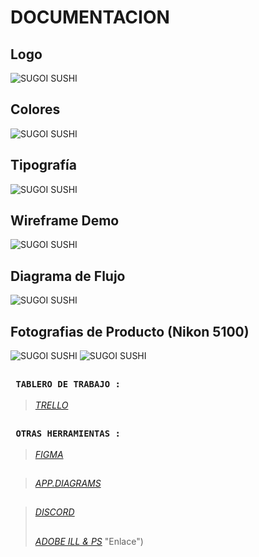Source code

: # DOCUMENTACION

## Logo
![SUGOI SUSHI](/images/Logo%20Sugoi.jpg "SUGOI SUSHI")

## Colores
![SUGOI SUSHI](/images/colores.jpg "SUGOI SUSHI")

## Tipografía
![SUGOI SUSHI](/images/Tipografia.png "SUGOI SUSHI")
##

## Wireframe Demo
![SUGOI SUSHI](/images/WireframeDemo.png "SUGOI SUSHI")
##

## Diagrama de Flujo
![SUGOI SUSHI](/images/SugoiSushiDiagram.png "SUGOI SUSHI")
##

## Fotografias de Producto (Nikon 5100)
![SUGOI SUSHI](/images/HOT-ROLL.jpeg "SUGOI SUSHI")
![SUGOI SUSHI](/images/combinado.jpeg "SUGOI SUSHI")
##

### **` TABLERO DE TRABAJO :`**
>[*TRELLO*](https://trello.com/b/CgjlIcHH/grupo2sugoisushi "Enlace")
##

### **` OTRAS HERRAMIENTAS :`**
>[*FIGMA*](https://www.figma.com/ "Enlace")
##
>[*APP.DIAGRAMS*](https://app.diagrams.net/ "Enlace")
##
>[*DISCORD*](https://discord.com/ "Enlace")
>##
>[*ADOBE ILL & PS*](https://www.adobe.com/) "Enlace")
##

# What you are asked to do
Only lines of the data holding the word "jpeg" go in the answer. Please copy each of them.

# Output for this exercise
![SUGOI SUSHI](/images/HOT-ROLL.jpeg "SUGOI SUSHI")
![SUGOI SUSHI](/images/combinado.jpeg "SUGOI SUSHI")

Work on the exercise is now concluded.